Rose was Lucas’s height and build, but older, retirement age, gray-haired, large-nosed, with a pair of inexpensive computer glasses pushed up on his forehead. Close up, his voice sounded even harsher than it had on the phone—an injury of some kind; he hadn’t gotten it singing. He was pale, like an office worker, and freckled, wore tan slacks and a golf shirt, loafers but no socks.
He said, “Okay, I got the time. You know I don’t have a regular job anymore.”
“No, I didn’t know that,” Lucas said, as he followed him into the house and down a hallway. The hallway opened into what had probably been designed as a family room but now was being used as a spacious office, with three separate computer monitors on a library table.
“Yeah, I’m a contract researcher now. You know what’s not on the Internet now?”
“I thought everything was.”
“Nope. There’s tons of government stuff that isn’t—stuff that’s still important but that was recorded before 2000 or so,” Rose said. “Internet people don’t know how to do paper research, courthouse research, so I’m doing fairly well. I’m praying it keeps up, because I can use the money.”
“Cool. You invented your own job,” Lucas said.
“Yup. So . . . what’s up?”
Rose pointed Lucas at a leather club chair and took an identical chair facing Lucas across a fuzzy brown-and-tan rug. Not married, Lucas thought: women generally didn’t allow big fat leather chairs or brown fuzzy rugs in their family rooms.
Lucas: “I’m told you don’t much care for a man named Jack Parrish. I need to know more about Mr. Parrish. About his character.”
Rose responded with a grunt, then asked, “What does that have to do with an auto accident?”
“I don’t want to talk about that,” Lucas said. He softened things with a smile. “I know it’s horseshit, but . . . I can’t right now tie two things together with somebody I don’t know.”

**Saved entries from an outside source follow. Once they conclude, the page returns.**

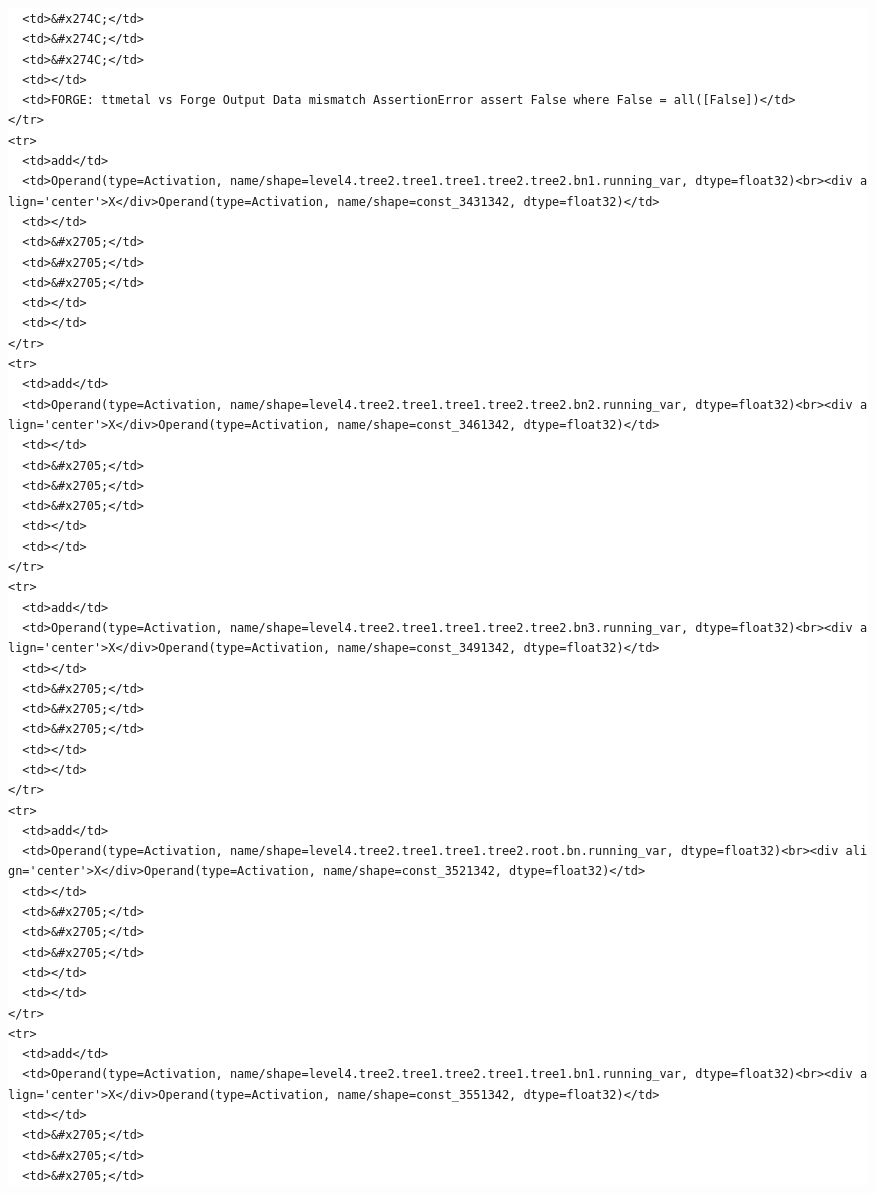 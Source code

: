       <td>&#x274C;</td>
      <td>&#x274C;</td>
      <td>&#x274C;</td>
      <td></td>
      <td>FORGE: ttmetal vs Forge Output Data mismatch AssertionError assert False where False = all([False])</td>
    </tr>
    <tr>
      <td>add</td>
      <td>Operand(type=Activation, name/shape=level4.tree2.tree1.tree1.tree2.tree2.bn1.running_var, dtype=float32)<br><div align='center'>X</div>Operand(type=Activation, name/shape=const_3431342, dtype=float32)</td>
      <td></td>
      <td>&#x2705;</td>
      <td>&#x2705;</td>
      <td>&#x2705;</td>
      <td></td>
      <td></td>
    </tr>
    <tr>
      <td>add</td>
      <td>Operand(type=Activation, name/shape=level4.tree2.tree1.tree1.tree2.tree2.bn2.running_var, dtype=float32)<br><div align='center'>X</div>Operand(type=Activation, name/shape=const_3461342, dtype=float32)</td>
      <td></td>
      <td>&#x2705;</td>
      <td>&#x2705;</td>
      <td>&#x2705;</td>
      <td></td>
      <td></td>
    </tr>
    <tr>
      <td>add</td>
      <td>Operand(type=Activation, name/shape=level4.tree2.tree1.tree1.tree2.tree2.bn3.running_var, dtype=float32)<br><div align='center'>X</div>Operand(type=Activation, name/shape=const_3491342, dtype=float32)</td>
      <td></td>
      <td>&#x2705;</td>
      <td>&#x2705;</td>
      <td>&#x2705;</td>
      <td></td>
      <td></td>
    </tr>
    <tr>
      <td>add</td>
      <td>Operand(type=Activation, name/shape=level4.tree2.tree1.tree1.tree2.root.bn.running_var, dtype=float32)<br><div align='center'>X</div>Operand(type=Activation, name/shape=const_3521342, dtype=float32)</td>
      <td></td>
      <td>&#x2705;</td>
      <td>&#x2705;</td>
      <td>&#x2705;</td>
      <td></td>
      <td></td>
    </tr>
    <tr>
      <td>add</td>
      <td>Operand(type=Activation, name/shape=level4.tree2.tree1.tree2.tree1.tree1.bn1.running_var, dtype=float32)<br><div align='center'>X</div>Operand(type=Activation, name/shape=const_3551342, dtype=float32)</td>
      <td></td>
      <td>&#x2705;</td>
      <td>&#x2705;</td>
      <td>&#x2705;</td>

“Got it,” Rose said. He sighed, and said, “Parrish is . . . I mean, calling him an asshole or a sonofabitch doesn’t do the man justice. Even in Washington, he’s something special. And, believe me, we’ve got a glut of assholes around here.”

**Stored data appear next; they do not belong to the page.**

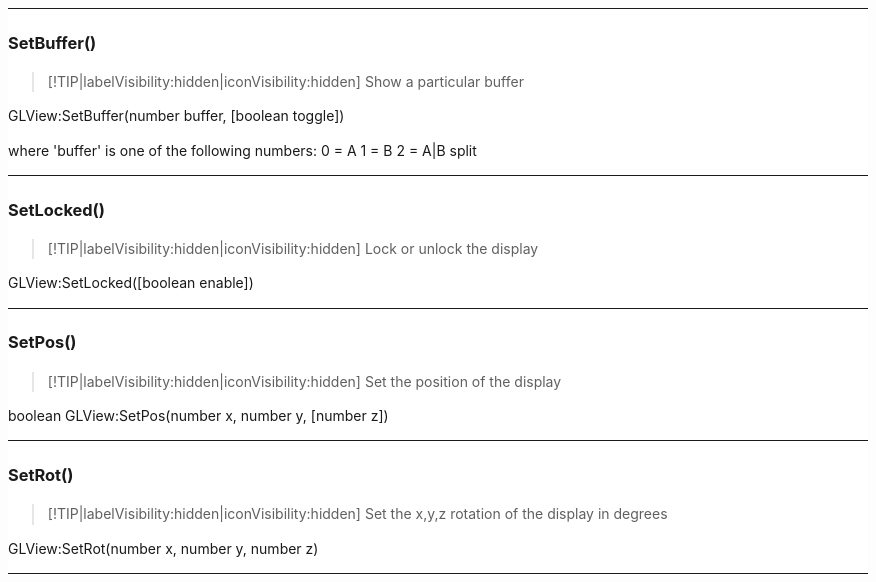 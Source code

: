 ___

### SetBuffer()
> [!TIP|labelVisibility:hidden|iconVisibility:hidden]
> Show a particular buffer
>
> ```php
 GLView:SetBuffer(number buffer, [boolean toggle])
> ```
>
> ```
where 'buffer' is one of the following numbers:
   0 = A
   1 = B
   2 = A|B split
> ```
>
___

### SetLocked()
> [!TIP|labelVisibility:hidden|iconVisibility:hidden]
> Lock or unlock the display
>
> ```php
 GLView:SetLocked([boolean enable])
> ```
>
___

### SetPos()
> [!TIP|labelVisibility:hidden|iconVisibility:hidden]
> Set the position of the display
>
> ```php
boolean GLView:SetPos(number x, number y, [number z])
> ```
>
___

### SetRot()
> [!TIP|labelVisibility:hidden|iconVisibility:hidden]
> Set the x,y,z rotation of the display in degrees
>
> ```php
 GLView:SetRot(number x, number y, number z)
> ```
>
___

Rose had worked for the CIA at the same time Parrish had, both as middle managers in “parallel departments,” as Rose put it. “I can’t tell you what we were doing, but it was technical.”
“I saw a file that said Parrish did something with photo interpretation.”
“He did, but . . . let’s just leave it there. If you got that information by seeing a list of his so-called publications, he stole most of those things from his subordinates,” Rose said. “Anyway, he was there for five or six years—I overlapped him on both ends, in terms of employment. During that time, I watched him undermine anyone he thought might someday challenge him—bad personnel reports, that kind of thing. He was an attention junkie and an ass-kisser. What I’m saying is, he stepped on a lot of good people and tried to crawl up the org chart over their bodies. Eventually, people began to catch on, it caught up with him . . . and he got out. Moved over to the Senate as a staff member.”